A recent study evaluated the mechanics behind each of these approaches using a finite element analysis [12]. The study found that when a column of cement was used to span the space between stems, only 3% of bending forces were transmitted through the cement, suggesting this technique has a minimal protective effect. Plausinis et al. also found there was no stress concentration at the tips of the implants regardless whether there was a 5-, 30-, or 60-mm gap left between component stems [12].
Stress shielding can lead to premature implant failure or periprosthetic fracture. It is characterized by bone remodeling according to Wolff’s Law as the stressors on the bone are changed with the introduction of an implant [1]. In one study, 9% of patients had a major reduction in cortical thickness in the proximolateral region of the humeral stem after shoulder arthroplasty at an average followup of 5.3 years [10]. Of the patients in that study [10], five of six with cortical thinning had rheumatoid arthritis. In our case, the entire humerus was spanned with interlocking implants in a patient with preexisting osteoporosis because our primary concern was fracture between components. The risk of stress shielding and bone resorption in such a patient is high and is an important aspect to consider in surgical planning. On review of the radiographs, there has been no evidence of impending fracture or significant change in cortical thickness.

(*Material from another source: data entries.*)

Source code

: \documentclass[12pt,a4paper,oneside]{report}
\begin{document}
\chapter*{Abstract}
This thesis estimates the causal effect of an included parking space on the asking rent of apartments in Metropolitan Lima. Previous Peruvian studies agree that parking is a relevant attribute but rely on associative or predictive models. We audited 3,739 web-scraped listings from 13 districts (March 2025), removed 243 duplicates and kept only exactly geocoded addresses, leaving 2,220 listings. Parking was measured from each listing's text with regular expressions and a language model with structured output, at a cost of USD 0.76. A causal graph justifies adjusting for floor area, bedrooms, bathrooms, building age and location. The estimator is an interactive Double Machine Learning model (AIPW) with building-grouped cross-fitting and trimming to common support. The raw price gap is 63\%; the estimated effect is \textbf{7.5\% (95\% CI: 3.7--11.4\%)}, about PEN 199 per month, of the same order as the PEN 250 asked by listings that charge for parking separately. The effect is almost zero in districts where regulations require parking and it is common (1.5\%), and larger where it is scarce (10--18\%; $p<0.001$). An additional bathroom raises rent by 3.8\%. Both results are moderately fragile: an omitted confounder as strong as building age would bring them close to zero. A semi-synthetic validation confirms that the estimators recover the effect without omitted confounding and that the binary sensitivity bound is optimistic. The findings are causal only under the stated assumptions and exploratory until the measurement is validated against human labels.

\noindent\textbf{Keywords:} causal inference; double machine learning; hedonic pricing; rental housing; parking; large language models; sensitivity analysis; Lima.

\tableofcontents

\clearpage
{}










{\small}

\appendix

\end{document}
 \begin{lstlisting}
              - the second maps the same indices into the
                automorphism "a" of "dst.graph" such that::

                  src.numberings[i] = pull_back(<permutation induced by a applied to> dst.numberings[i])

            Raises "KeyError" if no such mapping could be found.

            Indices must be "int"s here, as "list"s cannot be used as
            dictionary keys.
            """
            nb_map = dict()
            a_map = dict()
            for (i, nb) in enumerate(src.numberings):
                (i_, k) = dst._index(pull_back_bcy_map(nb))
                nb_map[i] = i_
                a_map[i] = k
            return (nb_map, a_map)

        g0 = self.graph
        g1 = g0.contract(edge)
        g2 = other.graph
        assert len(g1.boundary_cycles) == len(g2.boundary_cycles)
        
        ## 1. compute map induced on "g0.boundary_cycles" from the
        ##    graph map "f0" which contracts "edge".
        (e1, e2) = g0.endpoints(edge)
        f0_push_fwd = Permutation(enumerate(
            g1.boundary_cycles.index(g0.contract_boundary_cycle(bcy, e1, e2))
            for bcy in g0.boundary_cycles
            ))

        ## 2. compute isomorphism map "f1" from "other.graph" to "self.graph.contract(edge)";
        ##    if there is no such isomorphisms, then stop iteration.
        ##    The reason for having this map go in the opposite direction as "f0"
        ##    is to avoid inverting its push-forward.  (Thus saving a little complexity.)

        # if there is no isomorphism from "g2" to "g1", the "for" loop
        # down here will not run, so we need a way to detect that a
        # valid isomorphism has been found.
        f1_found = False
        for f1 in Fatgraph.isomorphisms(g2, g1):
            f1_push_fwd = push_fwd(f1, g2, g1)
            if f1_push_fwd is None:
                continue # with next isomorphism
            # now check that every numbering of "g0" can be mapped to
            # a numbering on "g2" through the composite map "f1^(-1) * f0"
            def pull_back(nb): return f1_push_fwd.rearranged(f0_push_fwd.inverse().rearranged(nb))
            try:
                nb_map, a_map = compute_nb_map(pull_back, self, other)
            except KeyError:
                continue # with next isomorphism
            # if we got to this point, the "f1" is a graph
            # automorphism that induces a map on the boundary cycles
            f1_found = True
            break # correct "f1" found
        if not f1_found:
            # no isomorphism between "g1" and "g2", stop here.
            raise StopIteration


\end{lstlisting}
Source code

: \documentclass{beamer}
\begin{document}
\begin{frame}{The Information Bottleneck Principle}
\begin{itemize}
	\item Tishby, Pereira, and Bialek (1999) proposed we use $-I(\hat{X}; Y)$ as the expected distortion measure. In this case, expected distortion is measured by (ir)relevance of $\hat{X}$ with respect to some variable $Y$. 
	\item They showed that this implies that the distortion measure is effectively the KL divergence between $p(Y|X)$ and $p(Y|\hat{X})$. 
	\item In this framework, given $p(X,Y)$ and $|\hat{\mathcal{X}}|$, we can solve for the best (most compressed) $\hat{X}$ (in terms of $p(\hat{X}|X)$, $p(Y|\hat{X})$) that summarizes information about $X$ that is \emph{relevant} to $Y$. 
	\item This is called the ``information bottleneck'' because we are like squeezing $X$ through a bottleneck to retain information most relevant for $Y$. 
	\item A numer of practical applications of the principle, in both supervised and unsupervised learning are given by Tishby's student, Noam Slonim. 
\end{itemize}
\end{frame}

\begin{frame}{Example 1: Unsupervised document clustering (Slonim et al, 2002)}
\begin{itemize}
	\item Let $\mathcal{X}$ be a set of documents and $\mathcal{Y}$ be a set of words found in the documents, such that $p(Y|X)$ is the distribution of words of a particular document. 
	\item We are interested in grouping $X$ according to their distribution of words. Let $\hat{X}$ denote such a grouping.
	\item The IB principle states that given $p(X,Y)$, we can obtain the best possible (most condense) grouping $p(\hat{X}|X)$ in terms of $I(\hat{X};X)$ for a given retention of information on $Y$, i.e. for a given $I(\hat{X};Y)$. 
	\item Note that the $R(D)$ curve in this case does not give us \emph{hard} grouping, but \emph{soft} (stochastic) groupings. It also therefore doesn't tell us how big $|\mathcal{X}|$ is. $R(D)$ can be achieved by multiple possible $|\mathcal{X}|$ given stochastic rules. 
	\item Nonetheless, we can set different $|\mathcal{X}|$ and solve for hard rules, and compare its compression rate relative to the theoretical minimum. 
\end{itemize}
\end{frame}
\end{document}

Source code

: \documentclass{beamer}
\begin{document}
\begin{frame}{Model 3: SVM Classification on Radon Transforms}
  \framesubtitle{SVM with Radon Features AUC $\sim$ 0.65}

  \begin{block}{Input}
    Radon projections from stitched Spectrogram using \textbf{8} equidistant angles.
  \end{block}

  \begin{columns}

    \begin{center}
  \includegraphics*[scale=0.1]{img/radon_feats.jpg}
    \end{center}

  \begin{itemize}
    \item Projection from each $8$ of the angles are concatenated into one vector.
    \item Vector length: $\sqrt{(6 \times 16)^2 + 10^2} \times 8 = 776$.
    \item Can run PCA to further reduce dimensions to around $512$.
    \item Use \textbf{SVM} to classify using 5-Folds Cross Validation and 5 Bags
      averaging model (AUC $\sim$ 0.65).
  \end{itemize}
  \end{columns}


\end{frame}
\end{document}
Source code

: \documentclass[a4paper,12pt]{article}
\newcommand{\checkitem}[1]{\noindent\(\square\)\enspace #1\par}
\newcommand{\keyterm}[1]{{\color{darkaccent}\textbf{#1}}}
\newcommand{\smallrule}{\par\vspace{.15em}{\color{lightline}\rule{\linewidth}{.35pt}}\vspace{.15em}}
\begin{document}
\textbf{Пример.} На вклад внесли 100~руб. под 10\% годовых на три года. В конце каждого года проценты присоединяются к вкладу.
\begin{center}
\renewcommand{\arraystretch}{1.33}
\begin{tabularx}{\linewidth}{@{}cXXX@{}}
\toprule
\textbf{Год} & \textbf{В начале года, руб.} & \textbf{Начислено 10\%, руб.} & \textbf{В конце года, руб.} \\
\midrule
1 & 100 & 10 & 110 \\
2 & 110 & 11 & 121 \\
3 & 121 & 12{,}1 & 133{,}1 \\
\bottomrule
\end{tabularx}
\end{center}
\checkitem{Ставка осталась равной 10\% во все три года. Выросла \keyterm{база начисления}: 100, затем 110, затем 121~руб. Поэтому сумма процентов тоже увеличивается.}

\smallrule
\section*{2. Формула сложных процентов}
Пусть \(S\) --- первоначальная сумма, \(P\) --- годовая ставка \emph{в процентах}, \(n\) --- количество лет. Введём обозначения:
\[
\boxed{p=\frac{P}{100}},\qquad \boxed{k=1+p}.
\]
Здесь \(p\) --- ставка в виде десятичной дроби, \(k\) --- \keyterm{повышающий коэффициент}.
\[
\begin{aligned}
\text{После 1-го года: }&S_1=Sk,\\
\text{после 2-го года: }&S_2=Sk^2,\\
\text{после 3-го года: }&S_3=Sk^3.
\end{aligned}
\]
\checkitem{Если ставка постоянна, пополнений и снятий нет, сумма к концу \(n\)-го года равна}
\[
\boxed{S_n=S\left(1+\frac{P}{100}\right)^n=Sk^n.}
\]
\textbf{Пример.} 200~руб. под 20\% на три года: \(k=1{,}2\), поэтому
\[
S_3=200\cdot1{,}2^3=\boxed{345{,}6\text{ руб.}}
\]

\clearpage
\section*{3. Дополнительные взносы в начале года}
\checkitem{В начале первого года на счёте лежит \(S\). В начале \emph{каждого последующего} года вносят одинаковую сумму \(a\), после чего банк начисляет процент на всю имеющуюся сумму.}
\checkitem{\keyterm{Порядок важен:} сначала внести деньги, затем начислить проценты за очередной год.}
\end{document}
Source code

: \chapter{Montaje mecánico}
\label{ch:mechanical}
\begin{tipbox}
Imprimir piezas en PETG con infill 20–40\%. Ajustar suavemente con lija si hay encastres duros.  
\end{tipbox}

Because these techniques seem to have a limited protective effect on the humerus in vitro, spanning the humerus entirely may be an appropriate surgical intervention in selected patients. With this novel technique, an internal strut was created in an osteoporotic humerus. Patients with rheumatoid arthritis are low demand in comparison to the more active patients with osteoarthritis, so the risk of metal wear diminishes. Our case illustrates use of this technique for management of this difficult dilemma in patients with rheumatoid arthritis.